# Exercise instructions
Collect every line below that contains the word "Diffusion".

-- Opening Marker --

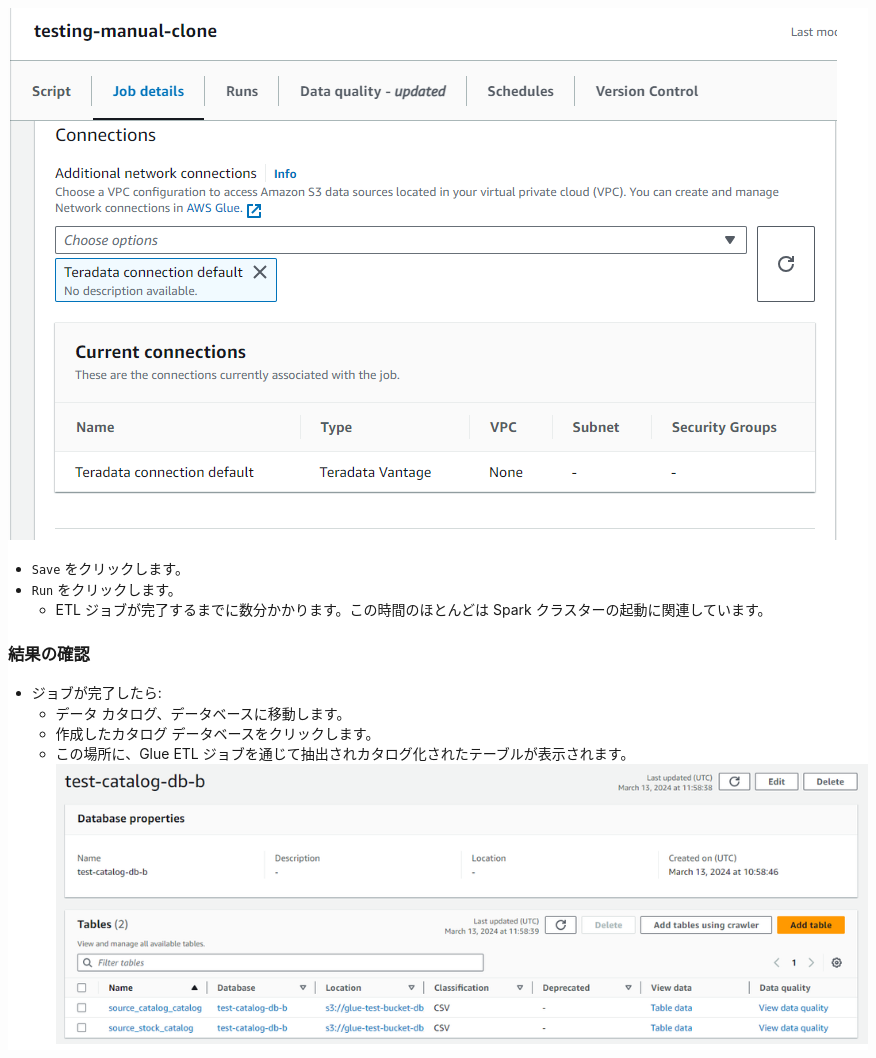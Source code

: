 ![スクリプト構成接続](../cloud-guides/images/ingest-catalog-data-teradata-s3-with-glue/Glue-script-5.PNG)
* `Save` をクリックします。
* `Run` をクリックします。
    * ETL ジョブが完了するまでに数分かかります。この時間のほとんどは Spark クラスターの起動に関連しています。

### 結果の確認

* ジョブが完了したら:
    * データ カタログ、データベースに移動します。
    * 作成したカタログ データベースをクリックします。
    * この場所に、Glue ETL ジョブを通じて抽出されカタログ化されたテーブルが表示されます。
![結果テーブル](../cloud-guides/images/ingest-catalog-data-teradata-s3-with-glue/Results.PNG)
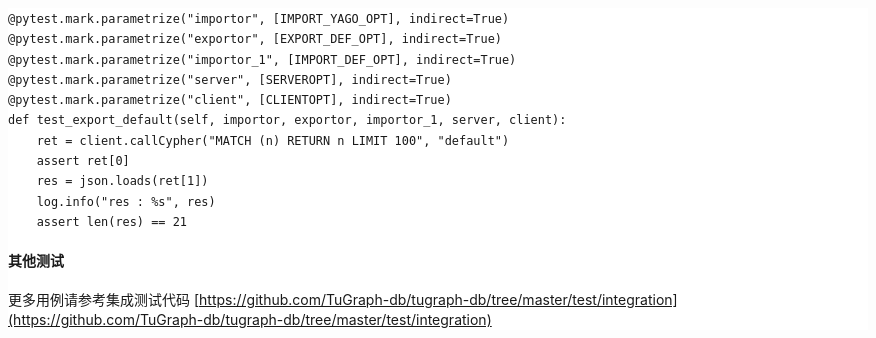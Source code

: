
```code
@pytest.mark.parametrize("importor", [IMPORT_YAGO_OPT], indirect=True)
@pytest.mark.parametrize("exportor", [EXPORT_DEF_OPT], indirect=True)
@pytest.mark.parametrize("importor_1", [IMPORT_DEF_OPT], indirect=True)
@pytest.mark.parametrize("server", [SERVEROPT], indirect=True)
@pytest.mark.parametrize("client", [CLIENTOPT], indirect=True)
def test_export_default(self, importor, exportor, importor_1, server, client):
    ret = client.callCypher("MATCH (n) RETURN n LIMIT 100", "default")
    assert ret[0]
    res = json.loads(ret[1])
    log.info("res : %s", res)
    assert len(res) == 21
```

#### 其他测试
更多用例请参考集成测试代码 [https://github.com/TuGraph-db/tugraph-db/tree/master/test/integration](https://github.com/TuGraph-db/tugraph-db/tree/master/test/integration)
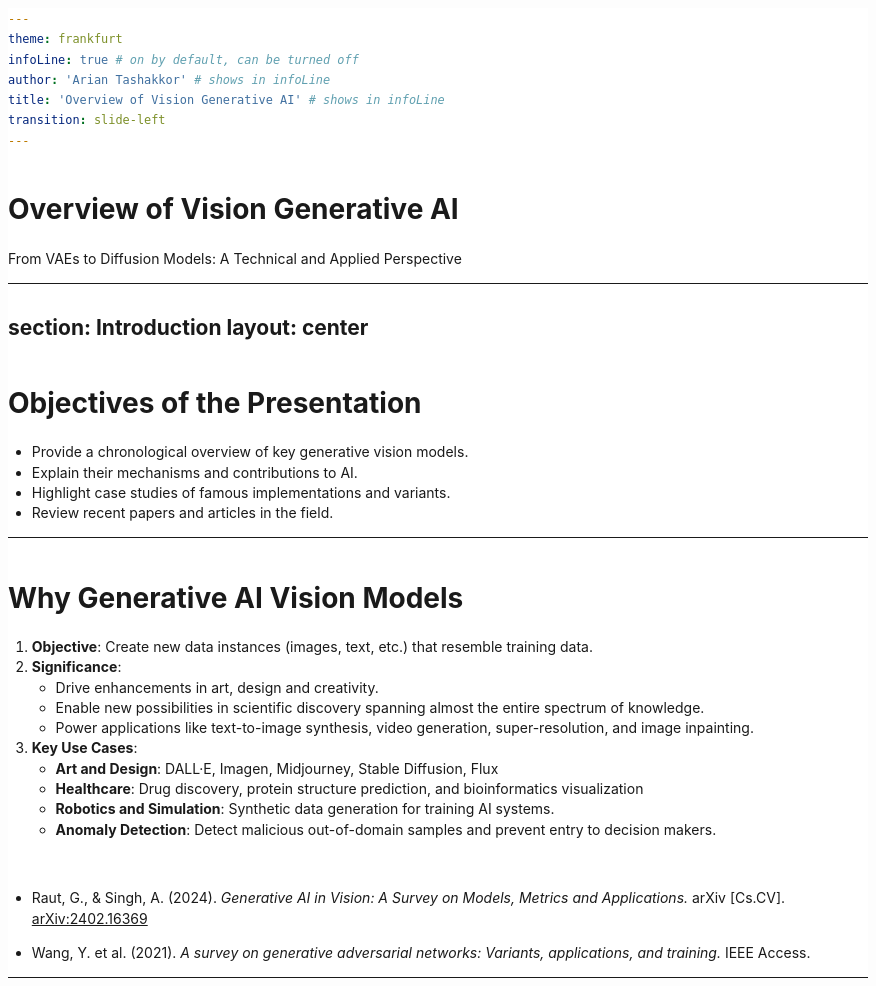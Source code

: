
 ```yaml
---
theme: frankfurt
infoLine: true # on by default, can be turned off
author: 'Arian Tashakkor' # shows in infoLine
title: 'Overview of Vision Generative AI' # shows in infoLine
transition: slide-left
---
```


# Overview of Vision Generative AI

From VAEs to Diffusion Models: A Technical and Applied Perspective

---
section: Introduction
layout: center
---

# Objectives of the Presentation

- Provide a chronological overview of key generative vision models.
- Explain their mechanisms and contributions to AI.
- Highlight case studies of famous implementations and variants.
- Review recent papers and articles in the field.

---

# Why Generative AI Vision Models
1. **Objective**: Create new data instances (images, text, etc.) that resemble training data.
2. **Significance**:
    - Drive enhancements in art, design and creativity.
    - Enable new possibilities in scientific discovery spanning almost the entire spectrum of knowledge.
    - Power applications like text-to-image synthesis, video generation, super-resolution, and image inpainting.
3. **Key Use Cases**:
    - **Art and Design**: DALL·E, Imagen, Midjourney, Stable Diffusion, Flux
    - **Healthcare**: Drug discovery, protein structure prediction, and bioinformatics visualization
    - **Robotics and Simulation**: Synthetic data generation for training AI systems.
    - **Anomaly Detection**: Detect malicious out-of-domain samples and prevent entry to decision makers.

<br>

- Raut, G., & Singh, A. (2024). *Generative AI in Vision: A Survey on Models, Metrics and Applications.* arXiv [Cs.CV]. [arXiv:2402.16369](http://arxiv.org/abs/2402.16369)

- Wang, Y. et al. (2021). *A survey on generative adversarial networks: Variants, applications, and training.* IEEE Access.

---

-- Closing Marker --

# Task output
From VAEs to Diffusion Models: A Technical and Applied Perspective
    - **Art and Design**: DALL·E, Imagen, Midjourney, Stable Diffusion, Flux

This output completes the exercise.